• Data records
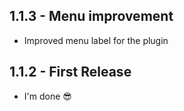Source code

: ## 1.1.3 - Menu improvement
* Improved menu label for the plugin
## 1.1.2 - First Release
* I'm done 😎
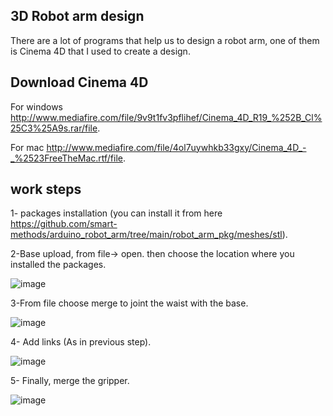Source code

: 3D Robot arm design
---------
There are a lot of programs that help us to design a robot arm, one of them is Cinema 4D that I used to create a design.

Download Cinema 4D
-------
   For windows http://www.mediafire.com/file/9v9t1fv3pflihef/Cinema_4D_R19_%252B_Cl%25C3%25A9s.rar/file.
   
   For mac http://www.mediafire.com/file/4ol7uywhkb33gxy/Cinema_4D_-_%2523FreeTheMac.rtf/file.

work steps
-----------
  1- packages installation (you can install it from here https://github.com/smart-methods/arduino_robot_arm/tree/main/robot_arm_pkg/meshes/stl).
  
  2-Base upload, from file-> open. then choose the location where you installed the packages.
  
  ![image](https://user-images.githubusercontent.com/46565265/128812795-149c3b98-741f-4a9c-bc1b-4956666d047a.png)
  
  3-From file choose merge to joint the waist with the base.
  
  ![image](https://user-images.githubusercontent.com/46565265/128813090-675fa974-d340-40f9-9fc1-15894f943444.png)
  
  4- Add links (As in previous step).
  
  ![image](https://user-images.githubusercontent.com/46565265/128813595-c04f6462-c5af-4e0c-95e8-4319f0bf30d9.png)
  
  5- Finally, merge the gripper.
  
  ![image](https://user-images.githubusercontent.com/46565265/128814344-0225993a-68fa-4894-89eb-83861bd1dd3d.png)
  
  



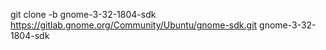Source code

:git clone -b gnome-3-32-1804-sdk https://gitlab.gnome.org/Community/Ubuntu/gnome-sdk.git gnome-3-32-1804-sdk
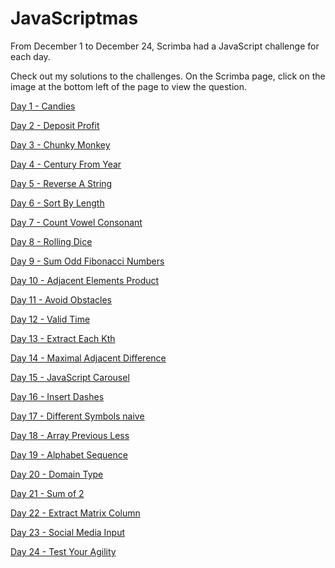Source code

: # JavaScriptmas

From December 1 to December 24, Scrimba had a JavaScript challenge for each day.

Check out my solutions to the challenges. On the Scrimba page, click on the image at the bottom left of the page to view the question.

[Day 1 - Candies](https://scrimba.com/scrim/coae44674878a65cdd0c93859)

[Day 2 - Deposit Profit](https://scrimba.com/scrim/cod5a4b099f05713202022869)

[Day 3 - Chunky Monkey](https://scrimba.com/scrim/co5ca43cd9738382b552032f9)

[Day 4 - Century From Year](https://scrimba.com/scrim/coe664664a1684411919c9ac9)

[Day 5 - Reverse A String](https://scrimba.com/scrim/co39b4f22acf31fe4bbab1a1d)

[Day 6 - Sort By Length](https://scrimba.com/scrim/coe5f4befa91706778e4d1f4b)

[Day 7 - Count Vowel Consonant](https://scrimba.com/scrim/coaa64df5967680afd4394444)

[Day 8 - Rolling Dice]()

[Day 9 - Sum Odd Fibonacci Numbers]()

[Day 10 - Adjacent Elements Product]()

[Day 11 - Avoid Obstacles]()

[Day 12 - Valid Time]()

[Day 13 - Extract Each Kth]()

[Day 14 - Maximal Adjacent Difference]()

[Day 15 - JavaScript Carousel]()

[Day 16 - Insert Dashes]()

[Day 17 - Different Symbols naive]()

[Day 18 - Array Previous Less]()

[Day 19 - Alphabet Sequence]()

[Day 20 - Domain Type](https://scrimba.com/scrim/coa86479e8f41663fc67740ce)

[Day 21 - Sum of 2]()

[Day 22 - Extract Matrix Column]()

[Day 23 - Social Media Input]()

[Day 24 - Test Your Agility]()
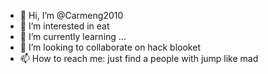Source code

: - 👋 Hi, I’m @Carmeng2010
- 👀 I’m interested in eat
- 🌱 I’m currently learning ...
- 💞️ I’m looking to collaborate on hack blooket
- 📫 How to reach me: just find a people with jump like mad



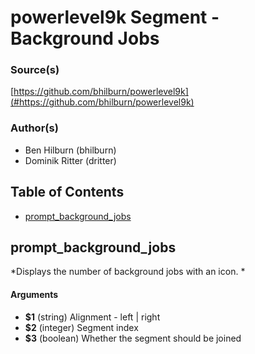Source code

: # powerlevel9k Segment - Background Jobs


### Source(s)

[https://github.com/bhilburn/powerlevel9k](#https://github.com/bhilburn/powerlevel9k)


### Author(s)

- Ben Hilburn (bhilburn)
- Dominik Ritter (dritter)


## Table of Contents

- [prompt_background_jobs](#prompt_background_jobs)

## prompt_background_jobs
*Displays the number of background jobs with an icon. *

#### Arguments

- **$1** (string) Alignment - left | right
- **$2** (integer) Segment index
- **$3** (boolean) Whether the segment should be joined



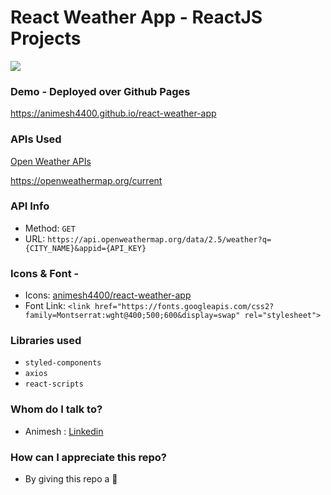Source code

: # React Weather App - ReactJS Projects

![](weather.gif)

### Demo - Deployed over Github Pages 
https://animesh4400.github.io/react-weather-app

### APIs Used
[Open Weather APIs](https://openweathermap.org/)

https://openweathermap.org/current

### API Info
* Method: `GET`
* URL: `https://api.openweathermap.org/data/2.5/weather?q={CITY_NAME}&appid={API_KEY}`

### Icons & Font -
* Icons: [animesh4400/react-weather-app](https://github.com/animesh4400/react-weather-app/tree/master/public/icons)
* Font Link: `<link href="https://fonts.googleapis.com/css2?family=Montserrat:wght@400;500;600&display=swap" rel="stylesheet">`

### Libraries used
* `styled-components`
* `axios`
* `react-scripts`

### Whom do I talk to? ###

* Animesh : [Linkedin](https://www.linkedin.com/in/animesh-mandal-5b55b61a7/)

### How can I appreciate this repo? ###

* By giving this repo a 🌟
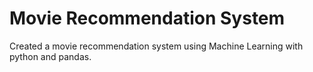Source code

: # Movie Recommendation System

Created a movie recommendation system using Machine Learning with python and pandas.
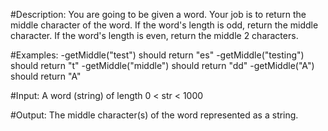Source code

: #Description:
You are going to be given a word. Your job is to return the middle character of the word. If the word's length is odd, return the middle character. If the word's length is even, return the middle 2 characters.

#Examples:
-getMiddle("test") should return "es"
-getMiddle("testing") should return "t"
-getMiddle("middle") should return "dd"
-getMiddle("A") should return "A"

#Input:
A word (string) of length 0 < str < 1000

#Output:
The middle character(s) of the word represented as a string.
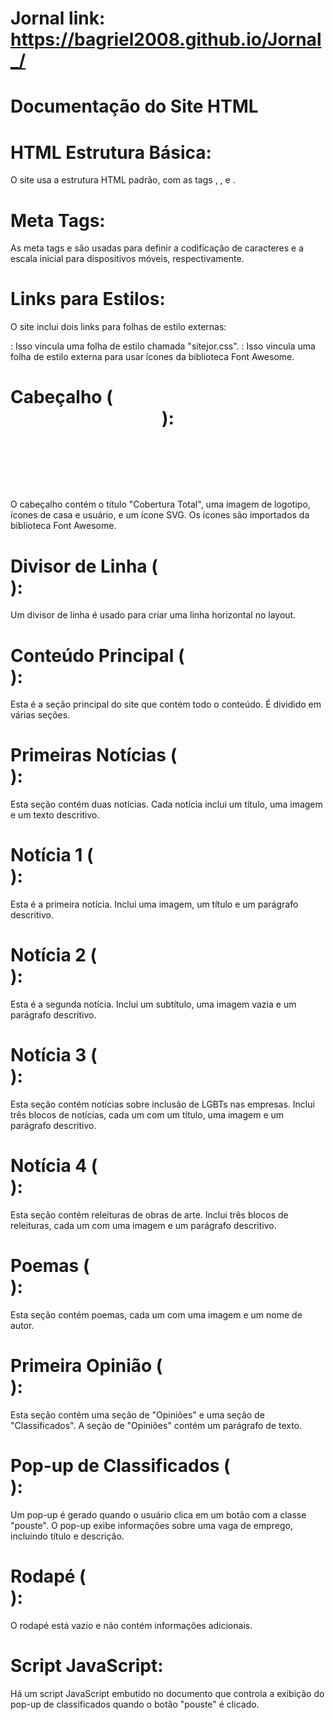 # Jornal link: https://bagriel2008.github.io/Jornal_/

# Documentação do Site HTML
# HTML Estrutura Básica:
O site usa a estrutura HTML padrão, com as tags <html>, <head>, e <body>.

# Meta Tags:

As meta tags <meta charset="UTF-8"> e <meta name="viewport" content="width=device-width, initial-scale=1.0"> são usadas para definir a codificação de caracteres e a escala inicial para dispositivos móveis, respectivamente.

# Links para Estilos:

O site inclui dois links para folhas de estilo externas:
<link rel="stylesheet" href="sitejor.css">: Isso vincula uma folha de estilo chamada "sitejor.css".
<link rel="stylesheet" href="https://cdnjs.cloudflare.com/ajax/libs/font-awesome/6.4.0/css/all.min.css">: Isso vincula uma folha de estilo externa para usar ícones da biblioteca Font Awesome.

# Cabeçalho (<header>):

O cabeçalho contém o título "Cobertura Total", uma imagem de logotipo, ícones de casa e usuário, e um ícone SVG.
Os ícones são importados da biblioteca Font Awesome.

# Divisor de Linha (<div class="linha">):

Um divisor de linha é usado para criar uma linha horizontal no layout.

# Conteúdo Principal (<main class="corpo">):

Esta é a seção principal do site que contém todo o conteúdo.
É dividido em várias seções.

# Primeiras Notícias (<section class="primeiras-noticias">):

Esta seção contém duas notícias.
Cada notícia inclui um título, uma imagem e um texto descritivo.

# Notícia 1 (<div class="noticia">):

Esta é a primeira notícia.
Inclui uma imagem, um título e um parágrafo descritivo.

# Notícia 2 (<div class="noticia2">):

Esta é a segunda notícia.
Inclui um subtítulo, uma imagem vazia e um parágrafo descritivo.

# Notícia 3 (<div class="noticia3">):

Esta seção contém notícias sobre inclusão de LGBTs nas empresas.
Inclui três blocos de notícias, cada um com um título, uma imagem e um parágrafo descritivo.

# Notícia 4 (<div class="noticia4">):

Esta seção contém releituras de obras de arte.
Inclui três blocos de releituras, cada um com uma imagem e um parágrafo descritivo.

# Poemas (<section class="poemas">):

Esta seção contém poemas, cada um com uma imagem e um nome de autor.

# Primeira Opinião (<section class="primeira">):

Esta seção contém uma seção de "Opiniões" e uma seção de "Classificados".
A seção de "Opiniões" contém um parágrafo de texto.

# Pop-up de Classificados (<div class="popup">):

Um pop-up é gerado quando o usuário clica em um botão com a classe "pouste". O pop-up exibe informações sobre uma vaga de emprego, incluindo título e descrição.

# Rodapé (<footer>):

O rodapé está vazio e não contém informações adicionais.

# Script JavaScript:

Há um script JavaScript embutido no documento que controla a exibição do pop-up de classificados quando o botão "pouste" é clicado.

• Prompt
In the listing above, find each line with the word "texto" and return it.

• Task answer
Cada notícia inclui um título, uma imagem e um texto descritivo.
A seção de "Opiniões" contém um parágrafo de texto.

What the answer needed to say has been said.